| Your assignment |
Every record below must come back exactly as written, with the images dropped.

| Recorded data |
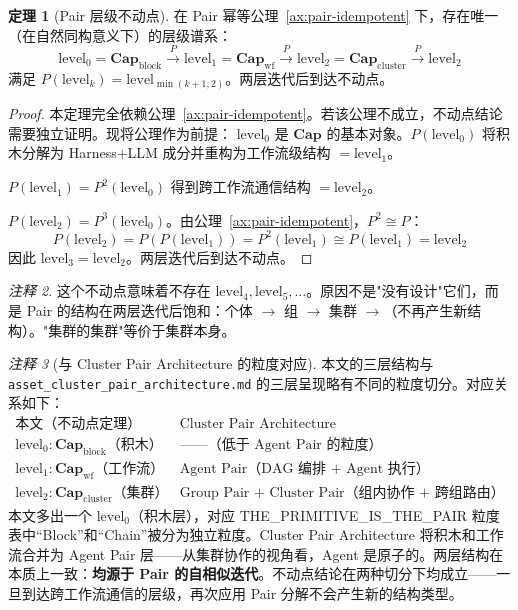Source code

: \documentclass[11pt,a4paper]{article}
\theoremstyle{definition}
\newtheorem{theorem}{定理}[section]
\theoremstyle{definition}
\theoremstyle{remark}
\newtheorem{remark}[theorem]{注释}
\newcommand{\cat}[1]{\mathbf{#1}}
\newcommand{\catCap}{\cat{Cap}}
\newcommand{\pairMonad}{P}
\begin{document}
\begin{theorem}[Pair 层级不动点]
在 Pair 幂等公理~\ref{ax:pair-idempotent} 下，存在唯一（在自然同构意义下）的层级谱系：
\[
\mathrm{level}_0 = \catCap_{\mathrm{block}} \xrightarrow{\pairMonad} \mathrm{level}_1 = \catCap_{\mathrm{wf}} \xrightarrow{\pairMonad} \mathrm{level}_2 = \catCap_{\mathrm{cluster}} \xrightarrow{\pairMonad} \mathrm{level}_2
\]
满足 $\pairMonad(\mathrm{level}_k) = \mathrm{level}_{\min(k+1, 2)}$。两层迭代后到达不动点。
\label{thm:fixed-point}
\end{theorem}

\begin{proof}
本定理完全依赖公理~\ref{ax:pair-idempotent}。若该公理不成立，不动点结论需要独立证明。现将公理作为前提：
$\mathrm{level}_0$ 是 $\catCap$ 的基本对象。$\pairMonad(\mathrm{level}_0)$ 将积木分解为 Harness+LLM 成分并重构为工作流级结构 $= \mathrm{level}_1$。

$\pairMonad(\mathrm{level}_1) = \pairMonad^2(\mathrm{level}_0)$ 得到跨工作流通信结构 $= \mathrm{level}_2$。

$\pairMonad(\mathrm{level}_2) = \pairMonad^3(\mathrm{level}_0)$。由公理~\ref{ax:pair-idempotent}，$\pairMonad^2 \cong \pairMonad$：
\[
\pairMonad(\mathrm{level}_2) = \pairMonad(\pairMonad(\mathrm{level}_1)) = \pairMonad^2(\mathrm{level}_1) \cong \pairMonad(\mathrm{level}_1) = \mathrm{level}_2
\]
因此 $\mathrm{level}_3 = \mathrm{level}_2$。两层迭代后到达不动点。
\end{proof}

\begin{remark}
这个不动点意味着不存在 $\mathrm{level}_4, \mathrm{level}_5, \dots$。原因不是"没有设计"它们，而是 Pair 的结构在两层迭代后饱和：个体 $\to$ 组 $\to$ 集群 $\to$（不再产生新结构）。"集群的集群"等价于集群本身。
\end{remark}

\begin{remark}[与 Cluster Pair Architecture 的粒度对应]
本文的三层结构与 \texttt{asset\_cluster\_pair\_architecture.md} 的三层呈现略有不同的粒度切分。对应关系如下：
\[
\begin{array}{c|c}
\text{本文（不动点定理）} & \text{Cluster Pair Architecture} \\
\hline
\mathrm{level}_0: \catCap_{\mathrm{block}} \text{（积木）} & \text{——（低于 Agent Pair 的粒度）} \\
\mathrm{level}_1: \catCap_{\mathrm{wf}} \text{（工作流）} & \text{Agent Pair（DAG 编排 + Agent 执行）} \\
\mathrm{level}_2: \catCap_{\mathrm{cluster}} \text{（集群）} & \text{Group Pair + Cluster Pair（组内协作 + 跨组路由）}
\end{array}
\]
本文多出一个 $\mathrm{level}_0$（积木层），对应 THE\_PRIMITIVE\_IS\_THE\_PAIR 粒度表中``Block''和``Chain''被分为独立粒度。Cluster Pair Architecture 将积木和工作流合并为 Agent Pair 层——从集群协作的视角看，Agent 是原子的。两层结构在本质上一致：\textbf{均源于 Pair 的自相似迭代}。不动点结论在两种切分下均成立——一旦到达跨工作流通信的层级，再次应用 Pair 分解不会产生新的结构类型。
\end{remark}
\end{document}
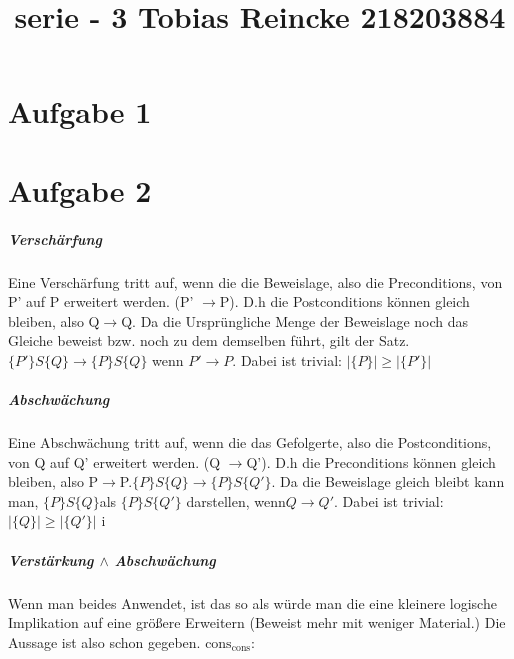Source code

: \documentclass[10pt,a4paper]{article}
\title{serie - 3  Tobias Reincke 218203884}
\begin{document}
\section{Aufgabe 1}


\section{Aufgabe 2}
 \subparagraph{Verschärfung}
 Eine Verschärfung tritt auf, wenn die die Beweislage, also die Preconditions, von P' auf P erweitert werden. (P' $\rightarrow$P). D.h die  Postconditions können gleich bleiben, also Q$\rightarrow$Q. Da die Ursprüngliche Menge der Beweislage noch das Gleiche beweist bzw. noch zu dem demselben führt, gilt der Satz. $\{P'\} S  \{Q\} \rightarrow \{P\} S\{Q\} $ wenn $P'\rightarrow P$. Dabei ist trivial: $|\{P\}|\geq|\{P' \}|$

 \subparagraph{Abschwächung} 
  Eine Abschwächung tritt auf, wenn die das Gefolgerte, also die Postconditions, von Q auf Q' erweitert werden. (Q $\rightarrow$Q'). D.h die  Preconditions können gleich bleiben, also P$\rightarrow$P.$\{P\} S  \{Q\} \rightarrow \{P\} S \{Q'\} $. Da die Beweislage gleich bleibt kann man, $\{P\} S  \{Q\} $als $ \{P\} S \{Q'\} $ darstellen, wenn$Q \rightarrow Q' $. Dabei ist trivial: $|\{Q\}|\geq|\{Q'\}|$
i\subparagraph{Verstärkung $\wedge$ Abschwächung}
Wenn man beides Anwendet, ist das so als würde man die eine kleinere  logische Implikation auf eine größere Erweitern (Beweist mehr mit weniger Material.) Die Aussage ist  also schon gegeben.
$\text{cons}_\text{cons}$:





	
	
\end{document}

| Reply to the task |
Source code

: \documentclass[11pt,a4paper]{article}
\theoremstyle{definition}
\newtheorem{theorem}{定理}[section]
\theoremstyle{definition}
\theoremstyle{remark}
\newtheorem{remark}[theorem]{注释}
\newcommand{\cat}[1]{\mathbf{#1}}
\newcommand{\catCap}{\cat{Cap}}
\newcommand{\pairMonad}{P}
\begin{document}
\begin{theorem}[Pair 层级不动点]
在 Pair 幂等公理~\ref{ax:pair-idempotent} 下，存在唯一（在自然同构意义下）的层级谱系：
\[
\mathrm{level}_0 = \catCap_{\mathrm{block}} \xrightarrow{\pairMonad} \mathrm{level}_1 = \catCap_{\mathrm{wf}} \xrightarrow{\pairMonad} \mathrm{level}_2 = \catCap_{\mathrm{cluster}} \xrightarrow{\pairMonad} \mathrm{level}_2
\]
满足 $\pairMonad(\mathrm{level}_k) = \mathrm{level}_{\min(k+1, 2)}$。两层迭代后到达不动点。
\label{thm:fixed-point}
\end{theorem}

\begin{proof}
本定理完全依赖公理~\ref{ax:pair-idempotent}。若该公理不成立，不动点结论需要独立证明。现将公理作为前提：
$\mathrm{level}_0$ 是 $\catCap$ 的基本对象。$\pairMonad(\mathrm{level}_0)$ 将积木分解为 Harness+LLM 成分并重构为工作流级结构 $= \mathrm{level}_1$。

$\pairMonad(\mathrm{level}_1) = \pairMonad^2(\mathrm{level}_0)$ 得到跨工作流通信结构 $= \mathrm{level}_2$。

$\pairMonad(\mathrm{level}_2) = \pairMonad^3(\mathrm{level}_0)$。由公理~\ref{ax:pair-idempotent}，$\pairMonad^2 \cong \pairMonad$：
\[
\pairMonad(\mathrm{level}_2) = \pairMonad(\pairMonad(\mathrm{level}_1)) = \pairMonad^2(\mathrm{level}_1) \cong \pairMonad(\mathrm{level}_1) = \mathrm{level}_2
\]
因此 $\mathrm{level}_3 = \mathrm{level}_2$。两层迭代后到达不动点。
\end{proof}

\begin{remark}
这个不动点意味着不存在 $\mathrm{level}_4, \mathrm{level}_5, \dots$。原因不是"没有设计"它们，而是 Pair 的结构在两层迭代后饱和：个体 $\to$ 组 $\to$ 集群 $\to$（不再产生新结构）。"集群的集群"等价于集群本身。
\end{remark}

\begin{remark}[与 Cluster Pair Architecture 的粒度对应]
本文的三层结构与 \texttt{asset\_cluster\_pair\_architecture.md} 的三层呈现略有不同的粒度切分。对应关系如下：
\[
\begin{array}{c|c}
\text{本文（不动点定理）} & \text{Cluster Pair Architecture} \\
\hline
\mathrm{level}_0: \catCap_{\mathrm{block}} \text{（积木）} & \text{——（低于 Agent Pair 的粒度）} \\
\mathrm{level}_1: \catCap_{\mathrm{wf}} \text{（工作流）} & \text{Agent Pair（DAG 编排 + Agent 执行）} \\
\mathrm{level}_2: \catCap_{\mathrm{cluster}} \text{（集群）} & \text{Group Pair + Cluster Pair（组内协作 + 跨组路由）}
\end{array}
\]
本文多出一个 $\mathrm{level}_0$（积木层），对应 THE\_PRIMITIVE\_IS\_THE\_PAIR 粒度表中``Block''和``Chain''被分为独立粒度。Cluster Pair Architecture 将积木和工作流合并为 Agent Pair 层——从集群协作的视角看，Agent 是原子的。两层结构在本质上一致：\textbf{均源于 Pair 的自相似迭代}。不动点结论在两种切分下均成立——一旦到达跨工作流通信的层级，再次应用 Pair 分解不会产生新的结构类型。
\end{remark}
\end{document}
Source code

: \documentclass[10pt,a4paper]{article}
\title{serie - 3  Tobias Reincke 218203884}
\begin{document}
\section{Aufgabe 1}


\section{Aufgabe 2}
 \subparagraph{Verschärfung}
 Eine Verschärfung tritt auf, wenn die die Beweislage, also die Preconditions, von P' auf P erweitert werden. (P' $\rightarrow$P). D.h die  Postconditions können gleich bleiben, also Q$\rightarrow$Q. Da die Ursprüngliche Menge der Beweislage noch das Gleiche beweist bzw. noch zu dem demselben führt, gilt der Satz. $\{P'\} S  \{Q\} \rightarrow \{P\} S\{Q\} $ wenn $P'\rightarrow P$. Dabei ist trivial: $|\{P\}|\geq|\{P' \}|$

 \subparagraph{Abschwächung} 
  Eine Abschwächung tritt auf, wenn die das Gefolgerte, also die Postconditions, von Q auf Q' erweitert werden. (Q $\rightarrow$Q'). D.h die  Preconditions können gleich bleiben, also P$\rightarrow$P.$\{P\} S  \{Q\} \rightarrow \{P\} S \{Q'\} $. Da die Beweislage gleich bleibt kann man, $\{P\} S  \{Q\} $als $ \{P\} S \{Q'\} $ darstellen, wenn$Q \rightarrow Q' $. Dabei ist trivial: $|\{Q\}|\geq|\{Q'\}|$
i\subparagraph{Verstärkung $\wedge$ Abschwächung}
Wenn man beides Anwendet, ist das so als würde man die eine kleinere  logische Implikation auf eine größere Erweitern (Beweist mehr mit weniger Material.) Die Aussage ist  also schon gegeben.
$\text{cons}_\text{cons}$:





	
	
\end{document}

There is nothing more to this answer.